Dans « La fabrique du présent », le nouvel essai qu’il vient de publier aux éditions Philippe Rey/Jimsaan, Felwine Sarr rapporte une scène étonnante mais familière en milieu sérère. Dans une des îles du Saloum, écrit-il, un homme au retour d’une visite se voit proposer par une femme une calebasse de lait sur le wharf avant d’embarquer à bord d’une pirogue pour une île voisine. Au moment de porter la calebasse à ses lèvres, celle-ci se renverse. L’homme s’excuse, un peu déçu de n’avoir pu honorer cette marque d’hospitalité. Arrivé à destination, il débarque sur un port où l’attendait son frère, lequel lui rapporte la scène qui s’est déroulée à plusieurs dizaines de kilomètres sur une autre île. Il lui explique qu’il a vu la femme lui proposer cette boisson et qu’il a renversé cette calebasse car celle-ci contenait un poison qui lui était destiné. De là où il se trouvait (une île voisine, par-delà le bras de mer), il a vu la scène et a pu agir à distance et renverser la calebasse. Cet homme est un « yaal xoox », littéralement quelqu’un qui a une tête, un savant détenteur de connaissances. Ce genre d’histoires est fréquent en Afrique de l’Ouest et jusqu’à une époque récente il ne viendrait à personne l’idée de les mettre en doute, tellement elles étaient banales. « Ces groupes sociaux savent comment annihiler la puissance du fer ou celle de la lame. Ils connaissent le secret des mécanismes qui annulent les lois physiques connues. Des procédés qui contredisent nos connaissances élémentaires en physique classique : lois de la gravité, limites spatio-temporelles, vitesse, localité », écrit Felwine Sarr.Certains de ces savoirs sont toujours conservés dans des cercles familiaux ou communautaires confiés à des personnes dont on estime qu’elles préservent l’éthique nécessaire du sachant.

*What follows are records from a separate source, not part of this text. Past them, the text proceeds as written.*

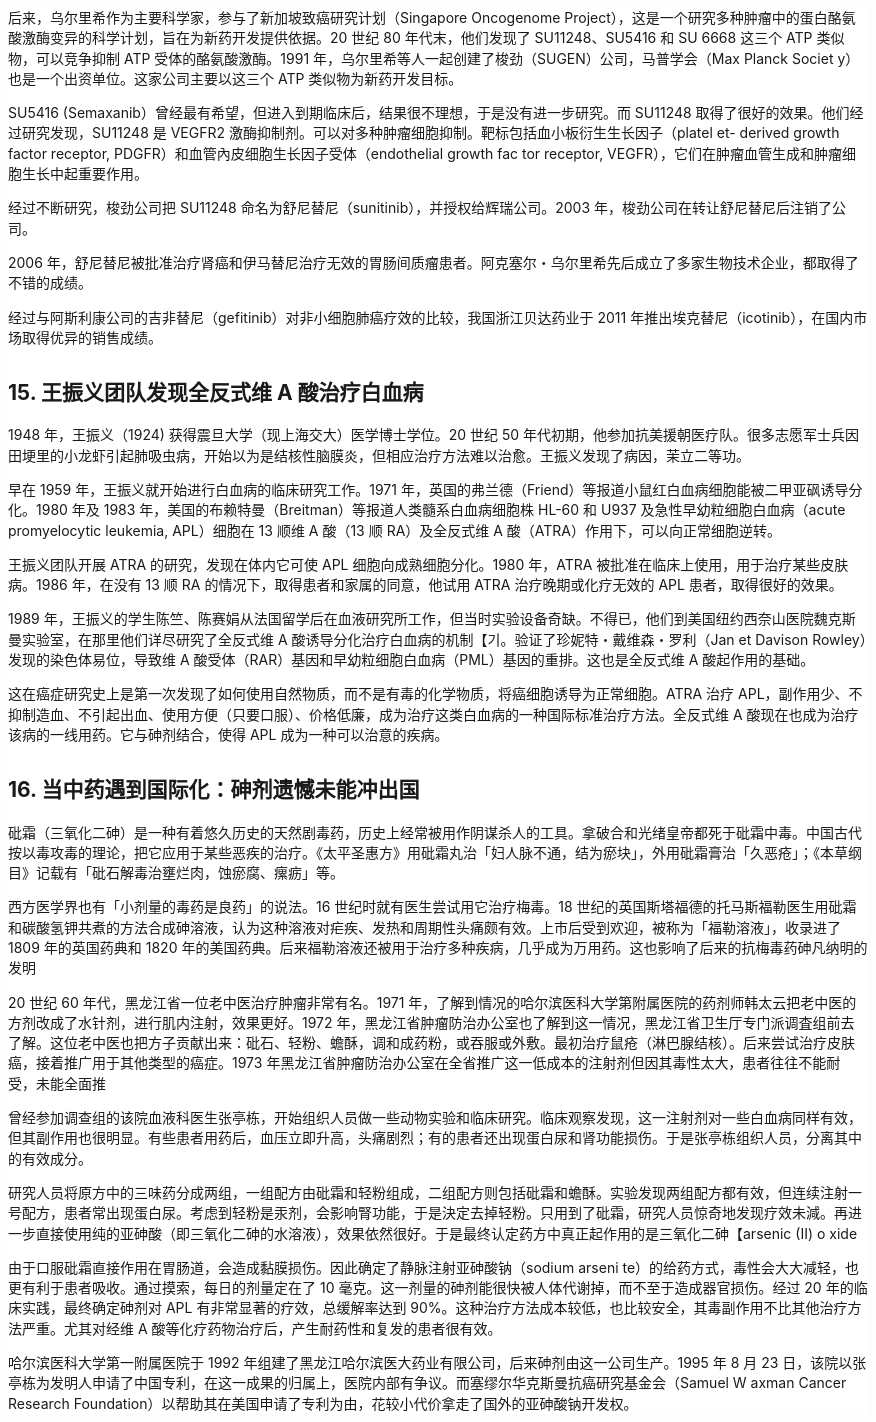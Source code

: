 后来，乌尔里希作为主要科学家，参与了新加坡致癌研究计划（Singapore Oncogenome Project），这是一个研究多种肿瘤中的蛋白酪氨酸激酶变异的科学计划，旨在为新药开发提供依据。20 世纪 80 年代末，他们发现了 SU11248、SU5416 和 SU 6668 这三个 ATP 类似物，可以竞争抑制 ATP 受体的酪氨酸激酶。1991 年，乌尔里希等人一起创建了梭劲（SUGEN）公司，马普学会（Max Planck Societ y）也是一个出资单位。这家公司主要以这三个 ATP 类似物为新药开发目标。

SU5416 (Semaxanib）曾经最有希望，但进入到期临床后，结果很不理想，于是没有进一步研究。而 SU11248 取得了很好的效果。他们经过研究发现，SU11248 是 VEGFR2 激酶抑制剂。可以对多种肿瘤细胞抑制。靶标包括血小板衍生生长因子（platel et- derived growth factor receptor, PDGFR）和血管內皮细胞生长因子受体（endothelial growth fac tor receptor, VEGFR），它们在肿瘤血管生成和肿瘤细胞生长中起重要作用。

经过不断研究，梭劲公司把 SU11248 命名为舒尼替尼（sunitinib），并授权给辉瑞公司。2003 年，梭劲公司在转让舒尼替尼后注销了公司。

2006 年，舒尼替尼被批准治疗肾癌和伊马替尼治疗无效的胃肠间质瘤患者。阿克塞尔・乌尔里希先后成立了多家生物技术企业，都取得了不错的成绩。

经过与阿斯利康公司的吉非替尼（gefitinib）对非小细胞肺癌疗效的比较，我国浙江贝达药业于 2011 年推出埃克替尼（icotinib），在国内市场取得优异的销售成绩。

## 15. 王振义团队发现全反式维 A 酸治疗白血病

1948 年，王振义（1924) 获得震旦大学（现上海交大）医学博士学位。20 世纪 50 年代初期，他参加抗美援朝医疗队。很多志愿军士兵因田埂里的小龙虾引起肺吸虫病，开始以为是结核性脑膜炎，但相应治疗方法难以治愈。王振义发现了病因，茉立二等功。

早在 1959 年，王振义就开始进行白血病的临床研究工作。1971 年，英国的弗兰德（Friend）等报道小鼠红白血病细胞能被二甲亚砜诱导分化。1980 年及 1983 年，美国的布赖特曼（Breitman）等报道人类髓系白血病细胞株 HL-60 和 U937 及急性早幼粒细胞白血病（acute promyelocytic leukemia, APL）细胞在 13 顺维 A 酸（13 顺 RA）及全反式维 A 酸（ATRA）作用下，可以向正常细胞逆转。

王振义团队开展 ATRA 的研究，发现在体内它可使 APL 细胞向成熟细胞分化。1980 年，ATRA 被批准在临床上使用，用于治疗某些皮肤病。1986 年，在没有 13 顺 RA 的情况下，取得患者和家属的同意，他试用 ATRA 治疗晚期或化疗无效的 APL 患者，取得很好的效果。

1989 年，王振义的学生陈竺、陈赛娟从法国留学后在血液研究所工作，但当时实验设备奇缺。不得已，他们到美国纽约西奈山医院魏克斯曼实验室，在那里他们详尽研究了全反式维 A 酸诱导分化治疗白血病的机制【기。验证了珍妮特・戴维森・罗利（Jan et Davison Rowley）发现的染色体易位，导致维 A 酸受体（RAR）基因和早幼粒细胞白血病（PML）基因的重排。这也是全反式维 A 酸起作用的基础。

这在癌症研究史上是第一次发现了如何使用自然物质，而不是有毒的化学物质，将癌细胞诱导为正常细胞。ATRA 治疗 APL，副作用少、不抑制造血、不引起出血、使用方便（只要口服）、价格低廉，成为治疗这类白血病的一种国际标准治疗方法。全反式维 A 酸现在也成为治疗该病的一线用药。它与砷剂结合，使得 APL 成为一种可以治意的疾病。

## 16. 当中药遇到国际化：砷剂遗憾未能冲出国

砒霜（三氧化二砷）是一种有着悠久历史的天然剧毒药，历史上经常被用作阴谋杀人的工具。拿破合和光绪皇帝都死于砒霜中毒。中国古代按以毒攻毒的理论，把它应用于某些恶疾的治疗。《太平圣惠方》用砒霜丸治「妇人脉不通，结为瘀块」，外用砒霜膏治「久恶疮」；《本草纲目》记载有「砒石解毒治壅烂肉，蚀瘀腐、瘰疬」等。

西方医学界也有「小剂量的毒药是良药」的说法。16 世纪时就有医生尝试用它治疗梅毒。18 世纪的英国斯塔福德的托马斯福勒医生用砒霜和碳酸氢钾共煮的方法合成砷溶液，认为这种溶液对疟疾、发热和周期性头痛颇有效。上市后受到欢迎，被称为「福勒溶液」，收录进了 1809 年的英国药典和 1820 年的美国药典。后来福勒溶液还被用于治疗多种疾病，几乎成为万用药。这也影响了后来的抗梅毒药砷凡纳明的发明

20 世纪 60 年代，黑龙江省一位老中医治疗肿瘤非常有名。1971 年，了解到情况的哈尔滨医科大学第附属医院的药剂师韩太云把老中医的方剂改成了水针剂，进行肌内注射，效果更好。1972 年，黑龙江省肿瘤防治办公室也了解到这一情况，黑龙江省卫生厅专门派调査组前去了解。这位老中医也把方子贡献出来：砒石、轻粉、蟾酥，调和成药粉，或吞服或外敷。最初治疗鼠疮（淋巴腺结核）。后来尝试治疗皮肤癌，接着推广用于其他类型的癌症。1973 年黑龙江省肿瘤防治办公室在全省推广这一低成本的注射剂但因其毒性太大，患者往往不能耐受，未能全面推

曾经参加调查组的该院血液科医生张亭栋，开始组织人员做一些动物实验和临床研究。临床观察发现，这一注射剂对一些白血病同样有效，但其副作用也很明显。有些患者用药后，血压立即升高，头痛剧烈；有的患者还出现蛋白尿和肾功能损伤。于是张亭栋组织人员，分离其中的有效成分。

研究人员将原方中的三味药分成两组，一组配方由砒霜和轻粉组成，二组配方则包括砒霜和蟾酥。实验发现两组配方都有效，但连续注射一号配方，患者常出现蛋白尿。考虑到轻粉是汞剂，会影响腎功能，于是決定去掉轻粉。只用到了砒霜，研究人员惊奇地发现疗效未減。再进一步直接使用纯的亚砷酸（即三氧化二砷的水溶液），效果依然很好。于是最终认定药方中真正起作用的是三氧化二砷【arsenic (II) o xide

由于口服砒霜直接作用在胃肠道，会造成黏膜损伤。因此确定了静脉注射亚砷酸钠（sodium arseni te）的给药方式，毒性会大大减轻，也更有利于患者吸收。通过摸索，每日的剂量定在了 10 毫克。这一剂量的砷剂能很快被人体代谢掉，而不至于造成器官损伤。经过 20 年的临床实践，最终确定砷剂对 APL 有非常显著的疗效，总缓解率达到 90%。这种治疗方法成本较低，也比较安全，其毒副作用不比其他治疗方法严重。尤其对经维 A 酸等化疗药物治疗后，产生耐药性和复发的患者很有效。

哈尔滨医科大学第一附属医院于 1992 年组建了黑龙江哈尔滨医大药业有限公司，后来砷剂由这一公司生产。1995 年 8 月 23 日，该院以张亭栋为发明人申请了中国专利，在这一成果的归属上，医院内部有争议。而塞缪尔华克斯曼抗癌研究基金会（Samuel W axman Cancer Research Foundation）以帮助其在美国申请了专利为由，花较小代价拿走了国外的亚砷酸钠开发权。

La question c’est pourquoi ces savoirs sont déconsidérés aujourd’hui, y compris par les Africains eux-mêmes ? La première réponse, c’est qu’une proportion des populations africaines (souvent les élites) considère ces savoirs, au pire comme des curiosités relevant du charlatanisme, au mieux comme des ordres du savoir ayant vécu, désormais devenus obsolètes car ayant été incapables de produire les mondes modernes au sein desquels nous vivons. En effet, ces savoirs ne nous ont pas protégé de la subjugation et de la conquête ; ce qui fait que nous avons tendance à être sceptiques et à les déconsidérer, même s’ils restent efficients.

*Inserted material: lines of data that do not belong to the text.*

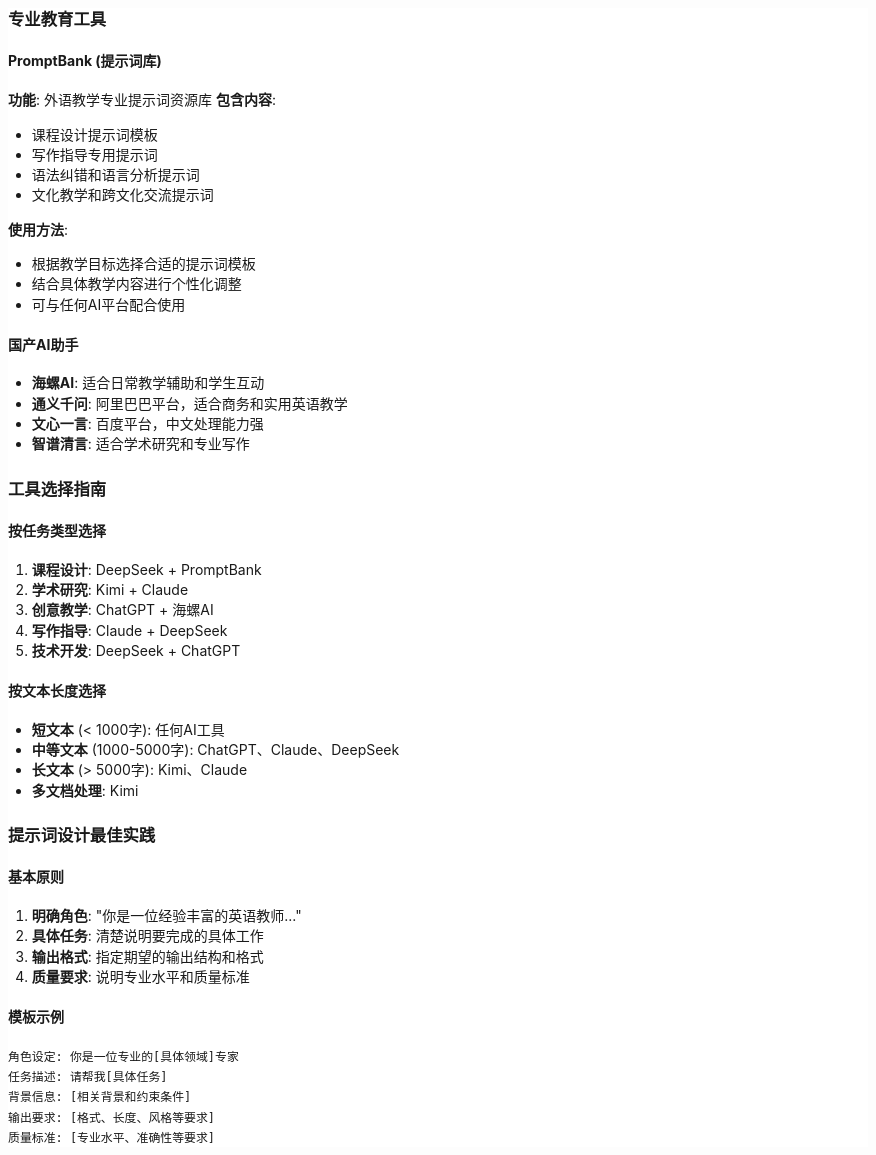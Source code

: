 ### 专业教育工具

#### PromptBank (提示词库)
**功能**: 外语教学专业提示词资源库
**包含内容**:
- 课程设计提示词模板
- 写作指导专用提示词
- 语法纠错和语言分析提示词
- 文化教学和跨文化交流提示词

**使用方法**:
- 根据教学目标选择合适的提示词模板
- 结合具体教学内容进行个性化调整
- 可与任何AI平台配合使用

#### 国产AI助手
- **海螺AI**: 适合日常教学辅助和学生互动
- **通义千问**: 阿里巴巴平台，适合商务和实用英语教学
- **文心一言**: 百度平台，中文处理能力强
- **智谱清言**: 适合学术研究和专业写作

### 工具选择指南

#### 按任务类型选择
1. **课程设计**: DeepSeek + PromptBank
2. **学术研究**: Kimi + Claude
3. **创意教学**: ChatGPT + 海螺AI
4. **写作指导**: Claude + DeepSeek
5. **技术开发**: DeepSeek + ChatGPT

#### 按文本长度选择
- **短文本** (< 1000字): 任何AI工具
- **中等文本** (1000-5000字): ChatGPT、Claude、DeepSeek
- **长文本** (> 5000字): Kimi、Claude
- **多文档处理**: Kimi

### 提示词设计最佳实践

#### 基本原则
1. **明确角色**: "你是一位经验丰富的英语教师..."
2. **具体任务**: 清楚说明要完成的具体工作
3. **输出格式**: 指定期望的输出结构和格式
4. **质量要求**: 说明专业水平和质量标准

#### 模板示例
```
角色设定: 你是一位专业的[具体领域]专家
任务描述: 请帮我[具体任务]
背景信息: [相关背景和约束条件]
输出要求: [格式、长度、风格等要求]
质量标准: [专业水平、准确性等要求]
```
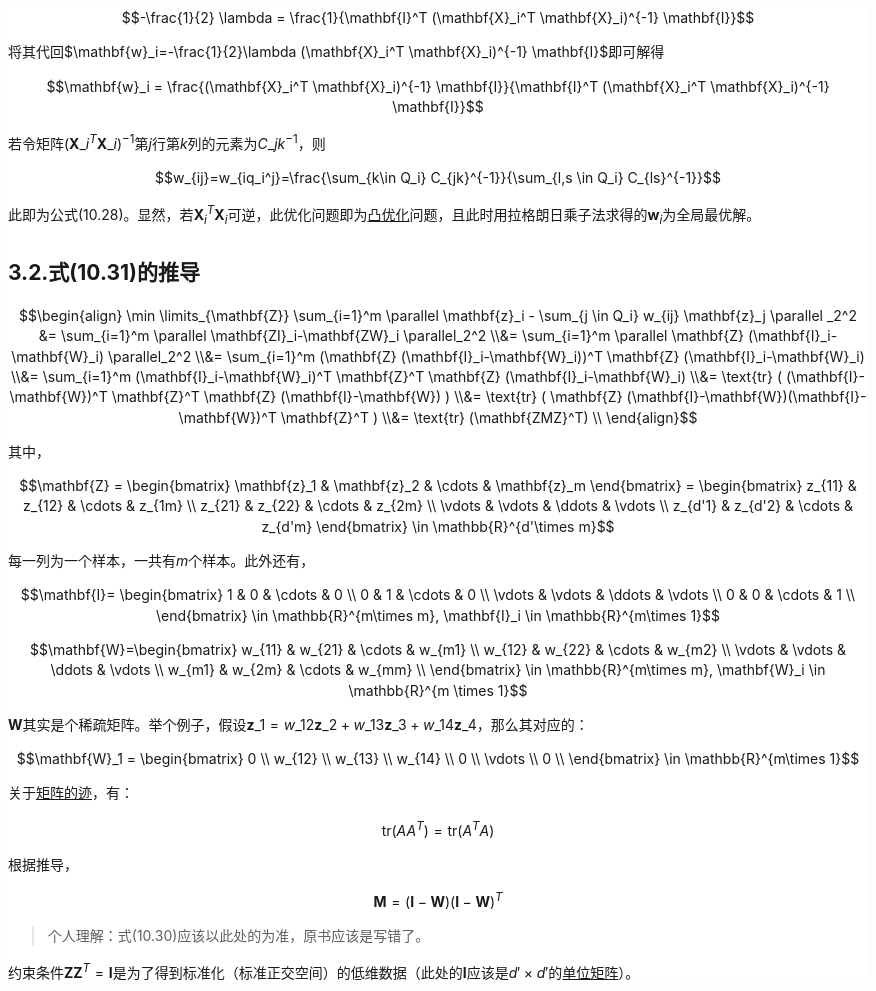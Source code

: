 $$-\frac{1}{2} \lambda = \frac{1}{\mathbf{I}^T  (\mathbf{X}_i^T \mathbf{X}_i)^{-1} \mathbf{I}}$$

将其代回$\mathbf{w}_i=-\frac{1}{2}\lambda (\mathbf{X}_i^T \mathbf{X}_i)^{-1} \mathbf{I}$即可解得

$$\mathbf{w}_i = \frac{(\mathbf{X}_i^T \mathbf{X}_i)^{-1} \mathbf{I}}{\mathbf{I}^T  (\mathbf{X}_i^T \mathbf{X}_i)^{-1} \mathbf{I}}$$

若令矩阵$(\mathbf{X}\_i^T \mathbf{X}\_i)^{-1}$第$j$行第$k$列的元素为$C\_{jk}^{-1}$，则

$$w_{ij}=w_{iq_i^j}=\frac{\sum_{k\in Q_i} C_{jk}^{-1}}{\sum_{l,s \in Q_i} C_{ls}^{-1}}$$

此即为公式(10.28)。显然，若$\mathbf{X}_i^T \mathbf{X}_i$可逆，此优化问题即为[凸优化](http://shichaoxin.com/2021/02/01/数学基础-第十八课-凸优化基础/)问题，且此时用拉格朗日乘子法求得的$\mathbf{w}_i$为全局最优解。

## 3.2.式(10.31)的推导

$$\begin{align} \min \limits_{\mathbf{Z}} \sum_{i=1}^m \parallel \mathbf{z}_i - \sum_{j \in Q_i} w_{ij} \mathbf{z}_j \parallel _2^2 &= \sum_{i=1}^m \parallel \mathbf{ZI}_i-\mathbf{ZW}_i \parallel_2^2 \\&= \sum_{i=1}^m \parallel \mathbf{Z} (\mathbf{I}_i-\mathbf{W}_i) \parallel_2^2 \\&= \sum_{i=1}^m (\mathbf{Z} (\mathbf{I}_i-\mathbf{W}_i))^T \mathbf{Z} (\mathbf{I}_i-\mathbf{W}_i) \\&= \sum_{i=1}^m (\mathbf{I}_i-\mathbf{W}_i)^T \mathbf{Z}^T \mathbf{Z} (\mathbf{I}_i-\mathbf{W}_i) \\&= \text{tr} ( (\mathbf{I}-\mathbf{W})^T \mathbf{Z}^T \mathbf{Z} (\mathbf{I}-\mathbf{W}) ) \\&= \text{tr} ( \mathbf{Z} (\mathbf{I}-\mathbf{W})(\mathbf{I}-\mathbf{W})^T \mathbf{Z}^T ) \\&= \text{tr} (\mathbf{ZMZ}^T) \\ \end{align}$$

其中，

$$\mathbf{Z} = \begin{bmatrix} \mathbf{z}_1 & \mathbf{z}_2 & \cdots & \mathbf{z}_m \end{bmatrix} = \begin{bmatrix} z_{11} & z_{12} & \cdots & z_{1m} \\ z_{21} & z_{22} & \cdots & z_{2m} \\ \vdots & \vdots & \ddots & \vdots \\ z_{d'1} & z_{d'2} & \cdots & z_{d'm} \end{bmatrix} \in \mathbb{R}^{d'\times m}$$

每一列为一个样本，一共有$m$个样本。此外还有，

$$\mathbf{I}= \begin{bmatrix} 1 & 0 & \cdots & 0 \\ 0 & 1 & \cdots & 0 \\ \vdots & \vdots & \ddots & \vdots \\ 0 & 0 & \cdots & 1 \\  \end{bmatrix} \in \mathbb{R}^{m\times m}, \mathbf{I}_i \in \mathbb{R}^{m\times 1}$$

$$\mathbf{W}=\begin{bmatrix} w_{11} & w_{21} & \cdots & w_{m1} \\ w_{12} & w_{22} & \cdots & w_{m2} \\ \vdots & \vdots & \ddots & \vdots \\ w_{m1} & w_{2m} & \cdots & w_{mm} \\  \end{bmatrix} \in \mathbb{R}^{m\times m}, \mathbf{W}_i \in \mathbb{R}^{m \times 1}$$

$\mathbf{W}$其实是个稀疏矩阵。举个例子，假设$\mathbf{z}\_1=w\_{12}\mathbf{z}\_2+w\_{13}\mathbf{z}\_3+w\_{14}\mathbf{z}\_4$，那么其对应的：

$$\mathbf{W}_1 = \begin{bmatrix} 0 \\ w_{12} \\ w_{13} \\ w_{14} \\ 0 \\ \vdots \\ 0 \\ \end{bmatrix} \in \mathbb{R}^{m\times 1}$$

关于[矩阵的迹](http://shichaoxin.com/2019/08/27/数学基础-第七课-矩阵与向量/#11矩阵的迹trace)，有：

$$\text{tr} (AA^T) = \text{tr} (A^TA)$$

根据推导，

$$\mathbf{M}=(\mathbf{I}-\mathbf{W})(\mathbf{I}-\mathbf{W})^T$$

>个人理解：式(10.30)应该以此处的为准，原书应该是写错了。

约束条件$\mathbf{Z} \mathbf{Z}^T=\mathbf{I}$是为了得到标准化（标准正交空间）的低维数据（此处的$\mathbf{I}$应该是$d' \times d'$的[单位矩阵](http://shichaoxin.com/2019/08/27/数学基础-第七课-矩阵与向量/#23单位矩阵)）。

La deuxième réponse est liée au processus même de transmission de ces savoirs. En disqualifiant les formes de savoirs qui sont en dehors du canon scientifique, la colonisation a imposé dans ses lieux de production « une monoculture du savoir ». Dans quelle mesure est-il possible aujourd’hui de réinvestir ces savoirs et de les disséminer dans les structures modernes de transmission de savoir ? Felwine Sarr est convaincu que c’est là une étape indispensable vers la révolution épistémique qu’il appelle de ses voeux. Mais il faudra, à notre avis, faire la part des choses entre ce qui relève du charlatanisme et d’un savoir pratique qui répond aux nécessités du moment. Une fois ce tri fait, on constate que l’Afrique a produit énormément de savoirs pratiques (techniques, thérapeutiques, agricoles, écologiques, politiques, sociaux…) que les sociétés utilisent dans leur vécu de tous les jours. L’expérience a montré qu’il est possible de réinvestir ces savoirs-là et de les interféconder avec les connaissances scientifiques actuels. Dans son livre Felwine Sarr rapport l’exemple des chamans du peuple autochtone kogi, de la Sierra Nevada colombienne, qui viennent régulièrement en France depuis 2018 pour échanger avec des scientifiques, partager leurs savoirs ancestraux et procéder à des diagnostics territoriaux. Dans son ouvrage intitulé « Kogis, le chemin des pierres qui parlent : dialogues entre chamans et scientifques » (Actes Sud, « Voix de la Terre », 2022, Éric Julien rapporte l’efficacité de ces savoirs et leur troublante convergence en matière de résultats avec ceux des scientifiques. Dans les domaines thérapeutique, écologique ou agricole, l’Afrique aurait sûrement son mot à dire au reste du monde.